## Task statement
Count the lines in the data below that include the word "lookup", then state the total and nothing besides.

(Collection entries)

┄┄┄┄┄┄

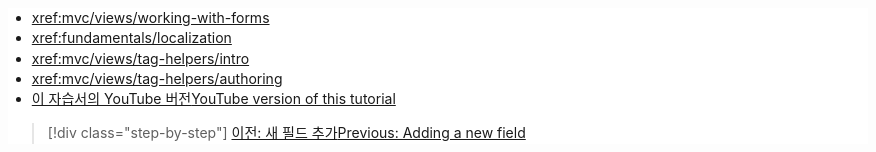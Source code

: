 * <xref:mvc/views/working-with-forms>
* <xref:fundamentals/localization>
* <xref:mvc/views/tag-helpers/intro>
* <xref:mvc/views/tag-helpers/authoring>
* [<span data-ttu-id="9e05a-230">이 자습서의 YouTube 버전</span><span class="sxs-lookup"><span data-stu-id="9e05a-230">YouTube version of this tutorial</span></span>](https://youtu.be/b63m66eu7us)

> [!div class="step-by-step"]
> [<span data-ttu-id="9e05a-231">이전: 새 필드 추가</span><span class="sxs-lookup"><span data-stu-id="9e05a-231">Previous: Adding a new field</span></span>](xref:tutorials/razor-pages/new-field)
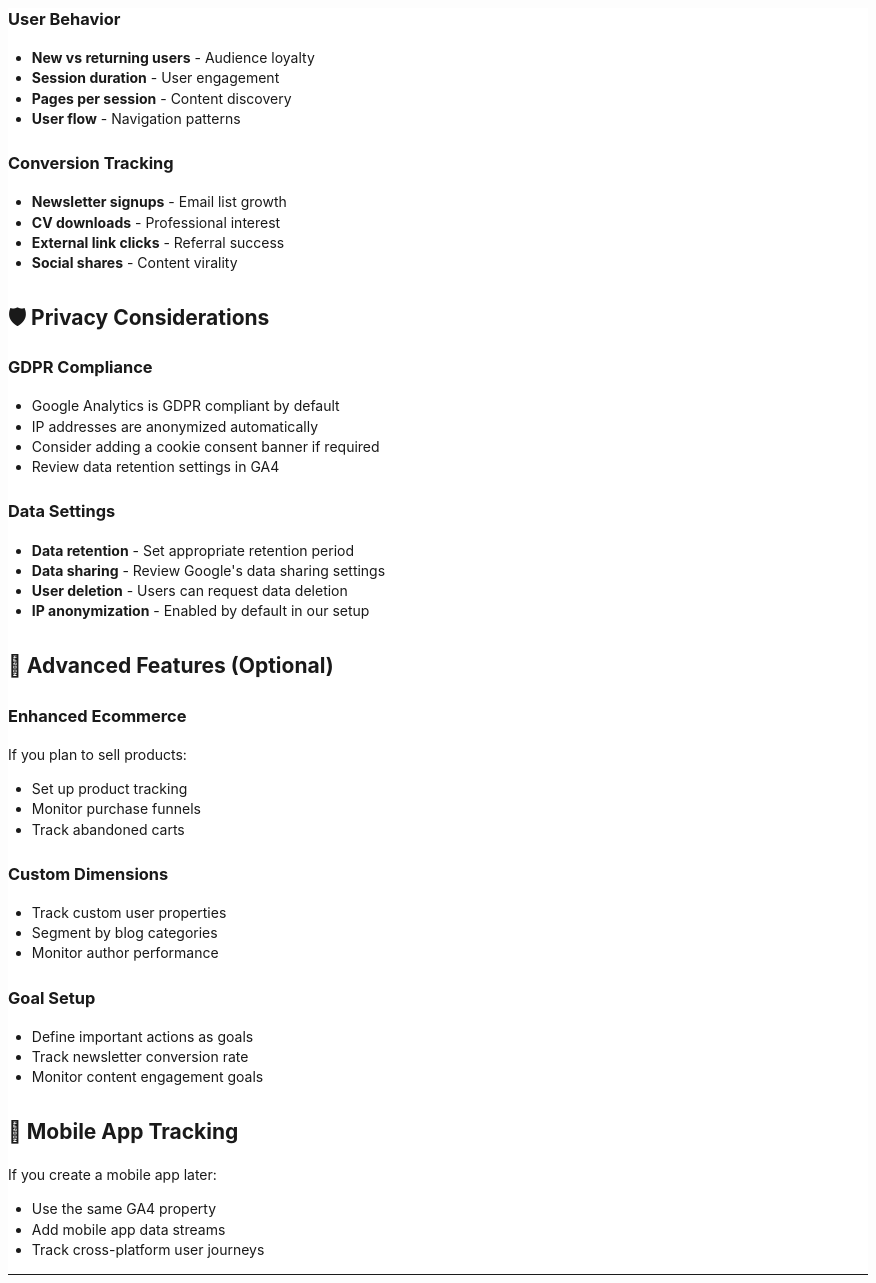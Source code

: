 ### User Behavior
- **New vs returning users** - Audience loyalty
- **Session duration** - User engagement
- **Pages per session** - Content discovery
- **User flow** - Navigation patterns

### Conversion Tracking
- **Newsletter signups** - Email list growth
- **CV downloads** - Professional interest
- **External link clicks** - Referral success
- **Social shares** - Content virality

## 🛡️ Privacy Considerations

### GDPR Compliance
- Google Analytics is GDPR compliant by default
- IP addresses are anonymized automatically
- Consider adding a cookie consent banner if required
- Review data retention settings in GA4

### Data Settings
- **Data retention** - Set appropriate retention period
- **Data sharing** - Review Google's data sharing settings
- **User deletion** - Users can request data deletion
- **IP anonymization** - Enabled by default in our setup

## 🚀 Advanced Features (Optional)

### Enhanced Ecommerce
If you plan to sell products:
- Set up product tracking
- Monitor purchase funnels
- Track abandoned carts

### Custom Dimensions
- Track custom user properties
- Segment by blog categories
- Monitor author performance

### Goal Setup
- Define important actions as goals
- Track newsletter conversion rate
- Monitor content engagement goals

## 📱 Mobile App Tracking
If you create a mobile app later:
- Use the same GA4 property
- Add mobile app data streams
- Track cross-platform user journeys

---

┄┄┄┄┄┄

## Output below
2